Problem description:
Taking the entries below, transcribe only the lines starting with the one with "- GPU Skinning，" and going on through the one with "Connect C Program", exactly as written, without the pictures.

----- Data extracts -----

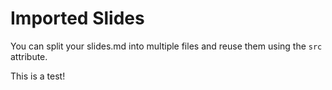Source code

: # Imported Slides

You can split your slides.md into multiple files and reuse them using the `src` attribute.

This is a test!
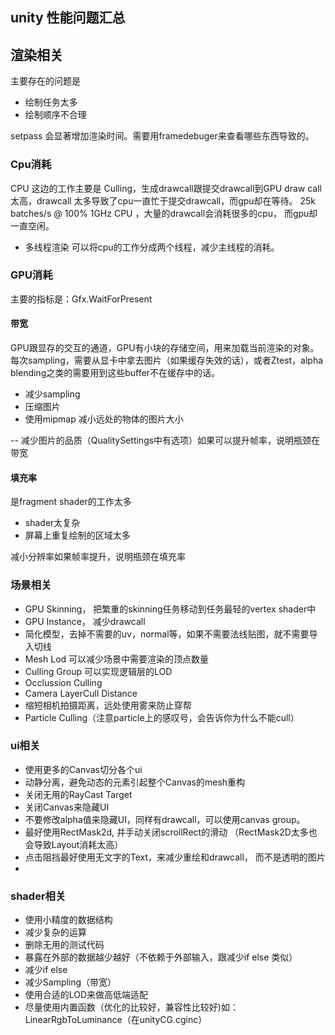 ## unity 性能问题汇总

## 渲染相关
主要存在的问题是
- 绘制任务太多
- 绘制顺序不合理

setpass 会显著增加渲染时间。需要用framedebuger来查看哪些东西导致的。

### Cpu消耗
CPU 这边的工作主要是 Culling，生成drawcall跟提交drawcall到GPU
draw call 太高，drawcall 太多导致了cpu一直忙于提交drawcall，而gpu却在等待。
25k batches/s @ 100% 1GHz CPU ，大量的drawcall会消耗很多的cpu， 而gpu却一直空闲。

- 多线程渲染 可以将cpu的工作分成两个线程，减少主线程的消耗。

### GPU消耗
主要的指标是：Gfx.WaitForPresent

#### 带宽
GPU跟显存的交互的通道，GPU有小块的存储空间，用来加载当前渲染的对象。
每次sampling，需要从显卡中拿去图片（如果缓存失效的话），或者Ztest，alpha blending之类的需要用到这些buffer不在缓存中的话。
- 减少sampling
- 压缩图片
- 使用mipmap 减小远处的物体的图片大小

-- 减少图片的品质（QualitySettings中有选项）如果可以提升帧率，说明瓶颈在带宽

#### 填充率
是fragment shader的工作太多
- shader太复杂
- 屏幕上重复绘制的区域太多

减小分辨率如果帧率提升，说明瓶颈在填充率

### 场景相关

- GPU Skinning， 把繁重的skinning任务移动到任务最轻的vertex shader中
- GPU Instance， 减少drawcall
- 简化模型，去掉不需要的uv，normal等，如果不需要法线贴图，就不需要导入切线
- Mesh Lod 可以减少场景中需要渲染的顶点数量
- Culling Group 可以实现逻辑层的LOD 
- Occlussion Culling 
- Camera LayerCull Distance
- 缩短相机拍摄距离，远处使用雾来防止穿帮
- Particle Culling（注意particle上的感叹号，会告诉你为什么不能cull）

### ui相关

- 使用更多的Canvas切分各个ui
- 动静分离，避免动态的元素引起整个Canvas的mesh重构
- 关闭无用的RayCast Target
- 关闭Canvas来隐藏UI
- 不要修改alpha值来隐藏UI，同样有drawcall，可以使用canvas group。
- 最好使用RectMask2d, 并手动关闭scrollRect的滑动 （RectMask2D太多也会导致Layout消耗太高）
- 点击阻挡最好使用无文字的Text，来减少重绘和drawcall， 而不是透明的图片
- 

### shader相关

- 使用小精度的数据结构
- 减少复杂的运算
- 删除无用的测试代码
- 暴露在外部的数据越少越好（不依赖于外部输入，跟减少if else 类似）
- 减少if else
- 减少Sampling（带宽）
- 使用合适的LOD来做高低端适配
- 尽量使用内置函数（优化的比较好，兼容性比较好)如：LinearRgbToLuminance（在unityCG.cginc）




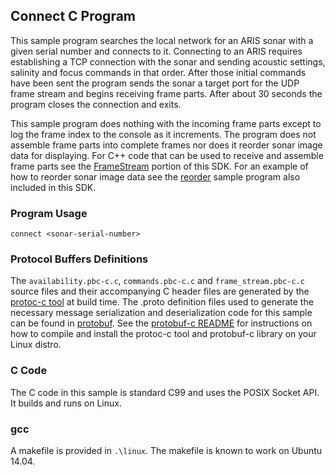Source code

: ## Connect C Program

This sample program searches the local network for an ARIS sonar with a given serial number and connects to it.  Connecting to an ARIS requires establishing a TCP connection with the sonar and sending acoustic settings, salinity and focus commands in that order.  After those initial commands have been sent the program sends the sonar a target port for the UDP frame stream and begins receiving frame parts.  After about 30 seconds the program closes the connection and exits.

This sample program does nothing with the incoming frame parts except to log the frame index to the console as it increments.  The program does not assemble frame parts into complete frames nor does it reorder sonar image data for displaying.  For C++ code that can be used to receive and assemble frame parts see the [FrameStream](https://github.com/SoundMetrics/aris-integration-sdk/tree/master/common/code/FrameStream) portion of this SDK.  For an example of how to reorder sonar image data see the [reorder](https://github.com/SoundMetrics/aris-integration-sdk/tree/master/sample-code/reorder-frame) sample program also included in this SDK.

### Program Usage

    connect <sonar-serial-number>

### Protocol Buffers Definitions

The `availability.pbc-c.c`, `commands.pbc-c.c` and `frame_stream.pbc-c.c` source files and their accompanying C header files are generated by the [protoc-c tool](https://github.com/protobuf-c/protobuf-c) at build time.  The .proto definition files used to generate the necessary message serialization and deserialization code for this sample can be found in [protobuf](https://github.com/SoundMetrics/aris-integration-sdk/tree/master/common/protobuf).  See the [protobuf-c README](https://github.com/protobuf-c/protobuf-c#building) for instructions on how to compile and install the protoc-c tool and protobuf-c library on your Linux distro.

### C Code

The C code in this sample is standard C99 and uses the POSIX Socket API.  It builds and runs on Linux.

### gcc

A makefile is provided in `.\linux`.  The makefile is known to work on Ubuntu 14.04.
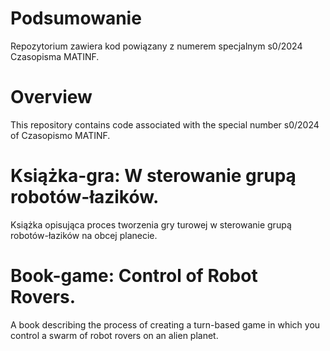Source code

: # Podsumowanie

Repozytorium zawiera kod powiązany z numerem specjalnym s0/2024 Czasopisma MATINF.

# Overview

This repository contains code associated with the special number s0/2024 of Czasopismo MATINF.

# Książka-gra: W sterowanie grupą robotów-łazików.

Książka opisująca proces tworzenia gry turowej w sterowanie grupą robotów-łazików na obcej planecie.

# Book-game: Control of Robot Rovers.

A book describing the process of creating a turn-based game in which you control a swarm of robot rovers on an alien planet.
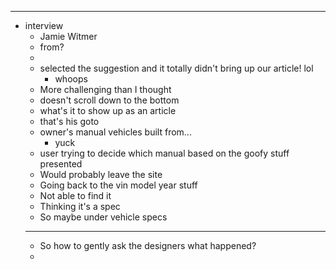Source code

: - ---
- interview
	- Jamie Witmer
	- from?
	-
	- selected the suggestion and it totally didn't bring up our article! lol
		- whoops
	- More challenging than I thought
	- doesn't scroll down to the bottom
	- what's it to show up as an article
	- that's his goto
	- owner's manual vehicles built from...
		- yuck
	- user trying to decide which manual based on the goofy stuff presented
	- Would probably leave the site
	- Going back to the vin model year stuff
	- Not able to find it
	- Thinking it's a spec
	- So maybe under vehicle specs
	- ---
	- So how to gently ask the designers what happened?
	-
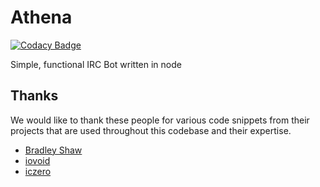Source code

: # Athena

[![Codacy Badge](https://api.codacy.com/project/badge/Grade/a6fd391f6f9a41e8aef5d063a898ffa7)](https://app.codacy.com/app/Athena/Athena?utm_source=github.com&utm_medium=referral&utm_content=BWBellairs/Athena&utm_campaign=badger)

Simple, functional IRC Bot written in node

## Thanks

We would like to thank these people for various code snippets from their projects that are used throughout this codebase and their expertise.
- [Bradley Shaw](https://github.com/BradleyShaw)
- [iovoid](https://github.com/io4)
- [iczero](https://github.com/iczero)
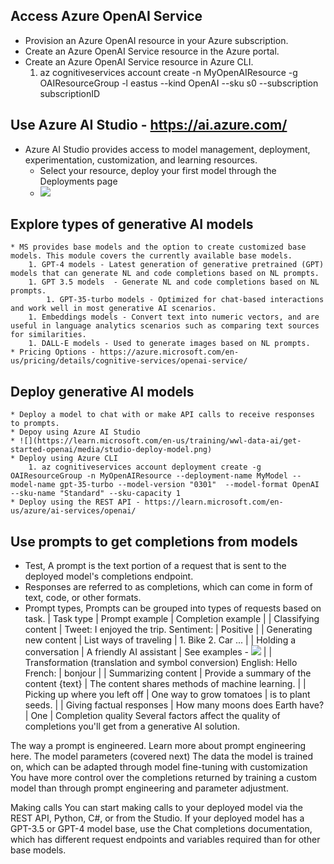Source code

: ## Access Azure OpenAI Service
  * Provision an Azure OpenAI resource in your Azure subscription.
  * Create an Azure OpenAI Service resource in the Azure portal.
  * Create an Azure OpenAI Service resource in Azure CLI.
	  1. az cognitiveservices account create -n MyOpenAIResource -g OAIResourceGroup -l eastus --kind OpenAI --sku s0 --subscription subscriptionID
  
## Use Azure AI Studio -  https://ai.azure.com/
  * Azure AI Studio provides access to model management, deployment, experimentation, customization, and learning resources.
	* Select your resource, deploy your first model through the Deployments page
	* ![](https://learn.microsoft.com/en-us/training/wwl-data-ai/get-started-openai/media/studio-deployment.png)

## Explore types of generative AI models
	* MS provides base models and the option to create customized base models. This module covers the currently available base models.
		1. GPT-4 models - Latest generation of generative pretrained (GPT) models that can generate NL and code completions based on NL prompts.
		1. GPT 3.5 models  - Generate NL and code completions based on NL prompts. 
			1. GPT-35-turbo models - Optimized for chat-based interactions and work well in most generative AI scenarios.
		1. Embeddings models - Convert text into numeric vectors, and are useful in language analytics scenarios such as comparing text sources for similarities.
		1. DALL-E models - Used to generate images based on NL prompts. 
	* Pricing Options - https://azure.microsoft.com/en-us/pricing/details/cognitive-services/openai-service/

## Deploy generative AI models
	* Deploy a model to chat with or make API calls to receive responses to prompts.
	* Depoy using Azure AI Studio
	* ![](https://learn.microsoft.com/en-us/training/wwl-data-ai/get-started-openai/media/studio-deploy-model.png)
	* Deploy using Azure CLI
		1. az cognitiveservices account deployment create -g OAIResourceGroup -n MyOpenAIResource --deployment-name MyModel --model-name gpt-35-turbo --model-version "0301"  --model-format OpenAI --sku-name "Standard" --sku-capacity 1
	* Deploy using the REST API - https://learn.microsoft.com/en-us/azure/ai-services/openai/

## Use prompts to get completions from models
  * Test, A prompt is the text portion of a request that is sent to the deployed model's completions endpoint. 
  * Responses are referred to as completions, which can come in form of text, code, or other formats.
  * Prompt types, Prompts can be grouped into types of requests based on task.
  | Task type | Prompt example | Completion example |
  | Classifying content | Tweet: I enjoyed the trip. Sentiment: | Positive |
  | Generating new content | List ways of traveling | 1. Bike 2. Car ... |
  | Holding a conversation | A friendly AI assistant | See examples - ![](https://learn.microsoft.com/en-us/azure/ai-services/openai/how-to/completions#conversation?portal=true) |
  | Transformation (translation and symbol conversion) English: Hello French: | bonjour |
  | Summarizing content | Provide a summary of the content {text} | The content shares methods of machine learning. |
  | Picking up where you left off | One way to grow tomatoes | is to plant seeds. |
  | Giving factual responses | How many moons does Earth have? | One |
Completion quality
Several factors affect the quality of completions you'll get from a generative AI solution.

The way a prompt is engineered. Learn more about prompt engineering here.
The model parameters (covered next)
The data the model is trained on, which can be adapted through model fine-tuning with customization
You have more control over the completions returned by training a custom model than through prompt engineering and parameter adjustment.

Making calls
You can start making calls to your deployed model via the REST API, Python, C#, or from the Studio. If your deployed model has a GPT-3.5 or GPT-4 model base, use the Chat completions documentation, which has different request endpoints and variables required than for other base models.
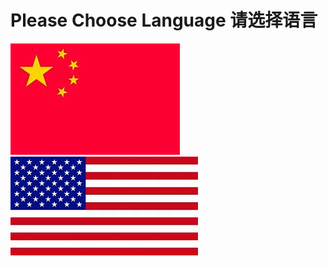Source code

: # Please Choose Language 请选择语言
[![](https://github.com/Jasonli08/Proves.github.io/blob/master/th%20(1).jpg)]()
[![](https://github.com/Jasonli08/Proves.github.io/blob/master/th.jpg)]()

-----
----- Data extracts -----

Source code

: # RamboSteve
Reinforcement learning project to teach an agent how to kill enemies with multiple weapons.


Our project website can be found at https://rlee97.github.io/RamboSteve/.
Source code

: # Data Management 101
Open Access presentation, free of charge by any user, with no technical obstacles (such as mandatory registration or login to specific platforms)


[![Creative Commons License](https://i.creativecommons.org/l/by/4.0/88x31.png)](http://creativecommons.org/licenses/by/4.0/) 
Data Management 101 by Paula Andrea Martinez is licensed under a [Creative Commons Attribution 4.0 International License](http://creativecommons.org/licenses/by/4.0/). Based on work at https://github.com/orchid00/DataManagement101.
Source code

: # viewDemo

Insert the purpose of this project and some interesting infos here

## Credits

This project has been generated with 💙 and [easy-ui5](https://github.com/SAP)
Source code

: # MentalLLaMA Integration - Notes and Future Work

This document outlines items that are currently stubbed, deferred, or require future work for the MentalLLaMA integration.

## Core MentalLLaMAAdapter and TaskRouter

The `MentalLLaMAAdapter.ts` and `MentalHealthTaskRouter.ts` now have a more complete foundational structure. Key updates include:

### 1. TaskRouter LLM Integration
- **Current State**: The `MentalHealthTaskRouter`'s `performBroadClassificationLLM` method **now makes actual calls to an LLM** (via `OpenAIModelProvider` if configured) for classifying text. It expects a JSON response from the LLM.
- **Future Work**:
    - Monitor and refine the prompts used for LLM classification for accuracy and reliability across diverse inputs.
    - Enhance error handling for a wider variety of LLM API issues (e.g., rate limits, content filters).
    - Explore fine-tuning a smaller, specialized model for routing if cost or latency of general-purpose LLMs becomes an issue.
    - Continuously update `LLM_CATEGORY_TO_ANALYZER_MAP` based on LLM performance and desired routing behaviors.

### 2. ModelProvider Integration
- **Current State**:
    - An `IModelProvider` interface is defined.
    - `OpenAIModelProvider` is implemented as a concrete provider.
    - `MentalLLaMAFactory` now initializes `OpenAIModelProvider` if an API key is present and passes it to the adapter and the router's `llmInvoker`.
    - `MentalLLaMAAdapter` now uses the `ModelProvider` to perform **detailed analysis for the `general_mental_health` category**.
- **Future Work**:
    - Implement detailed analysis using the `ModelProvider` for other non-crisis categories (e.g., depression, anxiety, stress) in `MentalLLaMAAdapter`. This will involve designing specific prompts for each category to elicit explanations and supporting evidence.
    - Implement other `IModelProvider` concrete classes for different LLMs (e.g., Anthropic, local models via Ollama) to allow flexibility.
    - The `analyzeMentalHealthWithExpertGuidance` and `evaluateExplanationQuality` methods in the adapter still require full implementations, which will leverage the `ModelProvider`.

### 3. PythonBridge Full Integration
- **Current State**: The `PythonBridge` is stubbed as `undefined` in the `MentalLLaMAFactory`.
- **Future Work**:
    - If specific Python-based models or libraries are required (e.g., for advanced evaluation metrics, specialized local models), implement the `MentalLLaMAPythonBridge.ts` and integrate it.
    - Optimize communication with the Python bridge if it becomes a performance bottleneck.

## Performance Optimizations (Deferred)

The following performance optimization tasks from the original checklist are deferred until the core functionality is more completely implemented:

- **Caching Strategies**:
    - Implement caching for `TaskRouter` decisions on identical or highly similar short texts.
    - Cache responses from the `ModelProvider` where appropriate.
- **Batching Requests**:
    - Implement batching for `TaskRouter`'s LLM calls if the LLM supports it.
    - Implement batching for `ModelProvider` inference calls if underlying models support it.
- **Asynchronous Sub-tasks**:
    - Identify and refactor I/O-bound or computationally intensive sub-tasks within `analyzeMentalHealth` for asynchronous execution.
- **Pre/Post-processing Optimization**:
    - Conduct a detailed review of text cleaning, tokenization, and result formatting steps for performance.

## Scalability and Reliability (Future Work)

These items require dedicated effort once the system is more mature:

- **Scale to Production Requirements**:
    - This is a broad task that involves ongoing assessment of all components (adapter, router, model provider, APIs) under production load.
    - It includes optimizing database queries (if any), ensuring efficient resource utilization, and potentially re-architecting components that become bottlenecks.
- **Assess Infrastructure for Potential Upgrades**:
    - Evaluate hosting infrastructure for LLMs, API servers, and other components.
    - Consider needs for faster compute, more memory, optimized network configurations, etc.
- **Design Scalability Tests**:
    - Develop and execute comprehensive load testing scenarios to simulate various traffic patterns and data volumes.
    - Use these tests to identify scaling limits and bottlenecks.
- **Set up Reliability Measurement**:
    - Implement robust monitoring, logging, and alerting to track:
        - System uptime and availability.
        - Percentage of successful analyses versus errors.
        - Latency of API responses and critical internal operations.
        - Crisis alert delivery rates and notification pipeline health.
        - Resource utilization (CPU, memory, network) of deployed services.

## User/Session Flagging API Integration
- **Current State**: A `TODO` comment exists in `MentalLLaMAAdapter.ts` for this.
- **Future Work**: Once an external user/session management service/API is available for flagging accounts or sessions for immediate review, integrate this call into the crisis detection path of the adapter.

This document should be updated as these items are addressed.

-----

Expected answer:
- GPU Skinning， 把繁重的skinning任务移动到任务最轻的vertex shader中
- GPU Instance， 减少drawcall
- 简化模型，去掉不需要的uv，normal等，如果不需要法线贴图，就不需要导入切线
- Mesh Lod 可以减少场景中需要渲染的顶点数量
- Culling Group 可以实现逻辑层的LOD 
- Occlussion Culling 
- Camera LayerCull Distance
- 缩短相机拍摄距离，远处使用雾来防止穿帮
- Particle Culling（注意particle上的感叹号，会告诉你为什么不能cull）

### ui相关

- 使用更多的Canvas切分各个ui
- 动静分离，避免动态的元素引起整个Canvas的mesh重构
- 关闭无用的RayCast Target
- 关闭Canvas来隐藏UI
- 不要修改alpha值来隐藏UI，同样有drawcall，可以使用canvas group。
- 最好使用RectMask2d, 并手动关闭scrollRect的滑动 （RectMask2D太多也会导致Layout消耗太高）
- 点击阻挡最好使用无文字的Text，来减少重绘和drawcall， 而不是透明的图片
- 

### shader相关

- 使用小精度的数据结构
- 减少复杂的运算
- 删除无用的测试代码
- 暴露在外部的数据越少越好（不依赖于外部输入，跟减少if else 类似）
- 减少if else
- 减少Sampling（带宽）
- 使用合适的LOD来做高低端适配
- 尽量使用内置函数（优化的比较好，兼容性比较好)如：LinearRgbToLuminance（在unityCG.cginc）




Source code

: ## Connect C Program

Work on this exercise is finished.